The American Dream: Pop to the Present charts a wavering course through pop art history
This giant, twelve-room exhibition of half a century’s worth of American pop art gets the genre’s money shot out of the way pretty sharpish. A familiar multicolour Marilyn stares you down on the way in, a psychedelic Warholian hydra looming over the entrance hall. She introduces an exhibition that attempts to trace some artistic line of creative intent from the 60s to the present day.
Warhol, Rauschenberg, Ruscha and Lichtenstein are all in attendance, as you’d expect. They are pop art’s most well-inked outlines, and their work is littered throughout the roughly chronological exhibition. You find them in the earliest examples of the movement, blurring the line between fine and commercial art with their corrosive and colourful collages and bombastic screenprints. You’ll spy them again later, as the same medium became widely used in political protest and the civil rights movement.
One room peels away from the stuffy New York scene to arrive on the sunny west coast, where we find the movement’s unfettered colours abbreviated into hot, fruity oranges and bleached whites. The aspect ratios shift to that of roadside billboards, and the subjects become the leisure hallmarks of Los Angeles: automobiles, gas stations and shopfronts. Ed Ruscha’s five metre long precursor to Google Streetview photographs every building on Sunset Strip in one fold-out piece. Hockney gets a look-in too with his lovely Californian swimming pools.
The thread of the exhibition makes a few logical leaps, however. The minimalism and conceptualism of the 70s – in particular the simple etched lines and monochromatic geometry of Richard Serra, Edda Renouf and Brice Marden – is framed as a reaction to the bombastic colours and abstract expressionism of the previous decade. This is something of a reach, but does allow the exhibition to remove its lips from the pop-nozzle long enough to include more of the museum’s huge collection.
It does leave things feeling a little unfocused though, with later rooms becoming smaller, rattling through the AIDS crisis, feminism, and reflections on slavery at an all too hurried pace. In this pop art equivalent of a quickfire round, contemporary activists and commentators like Kara Walker now find themselves armed with the printing tools of Warhol and Rauschenberg.

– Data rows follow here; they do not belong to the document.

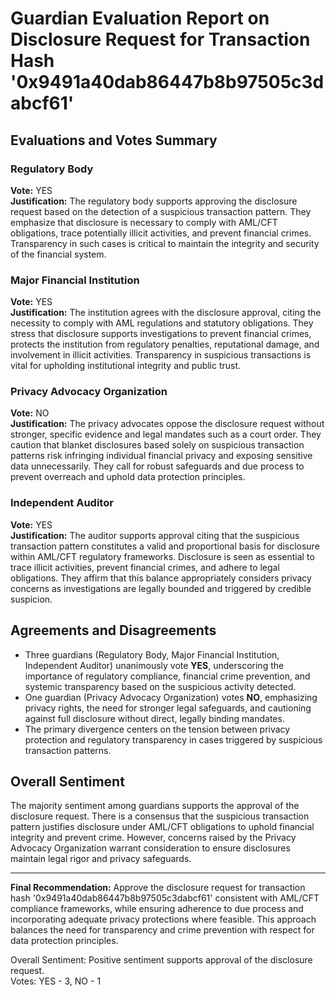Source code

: # Guardian Evaluation Report on Disclosure Request for Transaction Hash '0x9491a40dab86447b8b97505c3dabcf61'

## Evaluations and Votes Summary

### Regulatory Body  
**Vote:** YES  
**Justification:** The regulatory body supports approving the disclosure request based on the detection of a suspicious transaction pattern. They emphasize that disclosure is necessary to comply with AML/CFT obligations, trace potentially illicit activities, and prevent financial crimes. Transparency in such cases is critical to maintain the integrity and security of the financial system.

### Major Financial Institution  
**Vote:** YES  
**Justification:** The institution agrees with the disclosure approval, citing the necessity to comply with AML regulations and statutory obligations. They stress that disclosure supports investigations to prevent financial crimes, protects the institution from regulatory penalties, reputational damage, and involvement in illicit activities. Transparency in suspicious transactions is vital for upholding institutional integrity and public trust.

### Privacy Advocacy Organization  
**Vote:** NO  
**Justification:** The privacy advocates oppose the disclosure request without stronger, specific evidence and legal mandates such as a court order. They caution that blanket disclosures based solely on suspicious transaction patterns risk infringing individual financial privacy and exposing sensitive data unnecessarily. They call for robust safeguards and due process to prevent overreach and uphold data protection principles.

### Independent Auditor  
**Vote:** YES  
**Justification:** The auditor supports approval citing that the suspicious transaction pattern constitutes a valid and proportional basis for disclosure within AML/CFT regulatory frameworks. Disclosure is seen as essential to trace illicit activities, prevent financial crimes, and adhere to legal obligations. They affirm that this balance appropriately considers privacy concerns as investigations are legally bounded and triggered by credible suspicion.

## Agreements and Disagreements  
- Three guardians (Regulatory Body, Major Financial Institution, Independent Auditor) unanimously vote **YES**, underscoring the importance of regulatory compliance, financial crime prevention, and systemic transparency based on the suspicious activity detected.  
- One guardian (Privacy Advocacy Organization) votes **NO**, emphasizing privacy rights, the need for stronger legal safeguards, and cautioning against full disclosure without direct, legally binding mandates.  
- The primary divergence centers on the tension between privacy protection and regulatory transparency in cases triggered by suspicious transaction patterns.  

## Overall Sentiment  
The majority sentiment among guardians supports the approval of the disclosure request. There is a consensus that the suspicious transaction pattern justifies disclosure under AML/CFT obligations to uphold financial integrity and prevent crime. However, concerns raised by the Privacy Advocacy Organization warrant consideration to ensure disclosures maintain legal rigor and privacy safeguards.

---

**Final Recommendation:** Approve the disclosure request for transaction hash '0x9491a40dab86447b8b97505c3dabcf61' consistent with AML/CFT compliance frameworks, while ensuring adherence to due process and incorporating adequate privacy protections where feasible. This approach balances the need for transparency and crime prevention with respect for data protection principles.

Overall Sentiment: Positive sentiment supports approval of the disclosure request.  
Votes: YES - 3, NO - 1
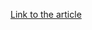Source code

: [Link to the article](https://threat.boutique/2025/03/challenges-of-digital-drives-footprint-integrity-and-binary-view-during-incident-response-log-collection)
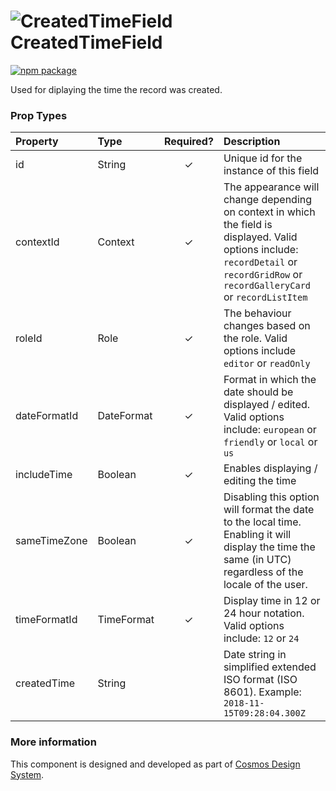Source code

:# ![CreatedTimeField](https://user-images.githubusercontent.com/44801418/48110635-ce9e3980-e27f-11e8-82c4-4e643370a85f.png) CreatedTimeField

[![npm package][npm-badge]][npm]

Used for diplaying the time the record was created.

### Prop Types

| Property | Type | Required? | Description |
|:---|:---|:---:|:---|
| id | String | ✓ | Unique id for the instance of this field |
| contextId | Context | ✓ | The appearance will change depending on context in which the field is displayed. Valid options include: `recordDetail` or `recordGridRow` or `recordGalleryCard` or `recordListItem` |
| roleId | Role | ✓ | The behaviour changes based on the role. Valid options include `editor` or `readOnly` |
| dateFormatId | DateFormat | ✓ | Format in which the date should be displayed / edited. Valid options include: `european` or `friendly` or `local` or `us` |
| includeTime | Boolean | ✓ | Enables displaying / editing the time |
| sameTimeZone | Boolean | ✓ | Disabling this option will format the date to the local time. Enabling it will display the time the same (in UTC) regardless of the locale of the user. |
| timeFormatId | TimeFormat | ✓ | Display time in 12 or 24 hour notation. Valid options include: `12` or `24` |
| createdTime | String |  | Date string in simplified extended ISO format (ISO 8601). Example: `2018-11-15T09:28:04.300Z` |

### More information

This component is designed and developed as part of [Cosmos Design System][cmds]. 

[cmds]: https://github.com/entercosmos/cosmos
[npm-badge]: https://img.shields.io/npm/v/@cmds/date-field.svg
[npm]: https://www.npmjs.com/package/@cmds/date-field
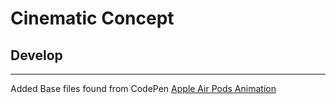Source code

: # Cinematic Concept
## Develop
____
Added Base files found from CodePen [Apple Air Pods Animation](https://codepen.io/j-v-w/pen/ZEbGzyv)

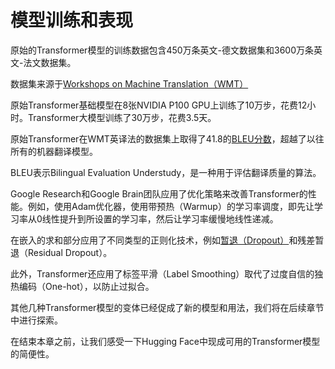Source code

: # 模型训练和表现

原始的Transformer模型的训练数据包含450万条英文-德文数据集和3600万条英文-法文数据集。

数据集来源于[Workshops on Machine Translation（WMT）](http://www.statmt.org/wmt14/)

原始Transformer基础模型在8张NVIDIA P100 GPU上训练了10万步，花费12小时。Transformer大模型训练了30万步，花费3.5天。

原始Transformer在WMT英译法的数据集上取得了41.8的[BLEU分数](https://zhuanlan.zhihu.com/p/338488036)，超越了以往所有的机器翻译模型。

BLEU表示Bilingual Evaluation Understudy，是一种用于评估翻译质量的算法。

Google Research和Google Brain团队应用了优化策略来改善Transformer的性能。例如，使用Adam优化器，使用带预热（Warmup）的学习率调度，即先让学习率从0线性提升到所设置的学习率，然后让学习率缓慢地线性递减。

在嵌入的求和部分应用了不同类型的正则化技术，例如[暂退（Dropout）](https://zh.d2l.ai/chapter_multilayer-perceptrons/dropout.html)和残差暂退（Residual Dropout）。

此外，Transformer还应用了标签平滑（Label Smoothing）取代了过度自信的独热编码（One-hot），以防止过拟合。

其他几种Transformer模型的变体已经促成了新的模型和用法，我们将在后续章节中进行探索。

在结束本章之前，让我们感受一下Hugging Face中现成可用的Transformer模型的简便性。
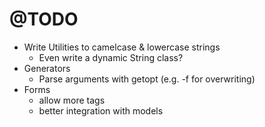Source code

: # @TODO

* Write Utilities to camelcase & lowercase strings
  * Even write a dynamic String class?
* Generators
  * Parse arguments with getopt (e.g. -f for overwriting)
* Forms
  * allow more tags
  * better integration with models
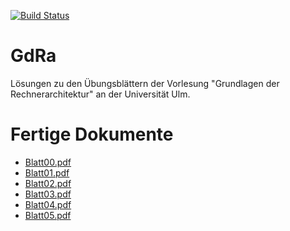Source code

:[![Build Status](https://travis-ci.org/aul12/GdRa.svg?branch=master)](https://travis-ci.org/aul12/GdRa)
# GdRa
Lösungen zu den Übungsblättern der Vorlesung "Grundlagen der Rechnerarchitektur" an der Universität Ulm.

# Fertige Dokumente
 * [Blatt00.pdf](https://aul12.github.io/GdRa/Blatt00.pdf)
 * [Blatt01.pdf](https://aul12.github.io/GdRa/Blatt01.pdf)
 * [Blatt02.pdf](https://aul12.github.io/GdRa/Blatt02.pdf)
 * [Blatt03.pdf](https://aul12.github.io/GdRa/Blatt03.pdf)
 * [Blatt04.pdf](https://aul12.github.io/GdRa/Blatt04.pdf)
 * [Blatt05.pdf](https://aul12.github.io/GdRa/Blatt05.pdf)
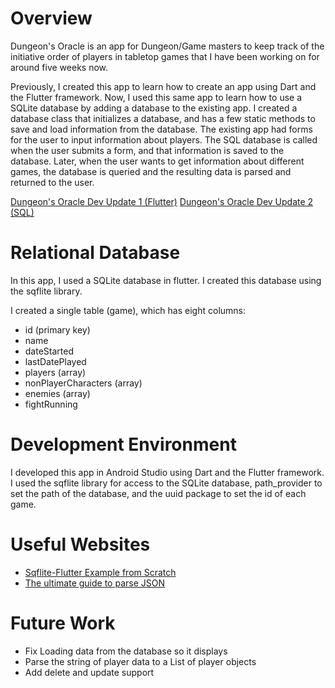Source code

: # Overview

Dungeon's Oracle is an app for Dungeon/Game masters to keep track of the initiative order of players in tabletop games that I have been working on for around five weeks now.

Previously, I created this app to learn how to create an app using Dart and the Flutter framework. Now, I used this same app to learn how to use a SQLite database by adding a
database to the existing app. I created a database class that initializes a database, and has a few static methods to save and load information from the database. The existing app
had forms for the user to input information about players. The SQL database is called when the user submits a form, and that information is saved to the database. Later, when the user
wants to get information about different games, the database is queried and the resulting data is parsed and returned to the user.

[Dungeon's Oracle Dev Update 1 (Flutter)](https://youtu.be/d6MOE9t1lT8)
[Dungeon's Oracle Dev Update 2 (SQL)](https://youtu.be/Hw4pzxDYGns)

# Relational Database

In this app, I used a SQLite database in flutter. I created this database using the sqflite library.

I created a single table (game), which has eight columns:

* id (primary key)
* name
* dateStarted
* lastDatePlayed
* players (array)
* nonPlayerCharacters (array)
* enemies (array)
* fightRunning

# Development Environment

I developed this app in Android Studio using Dart and the Flutter framework. I used the sqflite
library for access to the SQLite database, path_provider to set the path of the database, and 
the uuid package to set the id of each game.

# Useful Websites

* [Sqflite-Flutter Example from Scratch](https://medium.com/py-bits/sqflite-flutter-example-from-scratch-71afa2ce2ea9)
* [The ultimate guide to parse JSON](https://codewithandrea.com/articles/parse-json-dart/)

# Future Work

* Fix Loading data from the database so it displays
* Parse the string of player data to a List of player objects
* Add delete and update support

The final note is a depressing one, leaving you with the notion that this part of the American art scene has wrung itself dry, like a crumbling bit of old sponge. Pop art is rarely about optimism or time travel, dealing primarily in the present tense. But it feels like something in the psyche has collapsed. The dream died but all of the commercials survived. America’s locked in the cultural equivalent of a shrug, and pop art has nothing to report.
I’m sure they wouldn’t mind, then, if you walked around it backwards.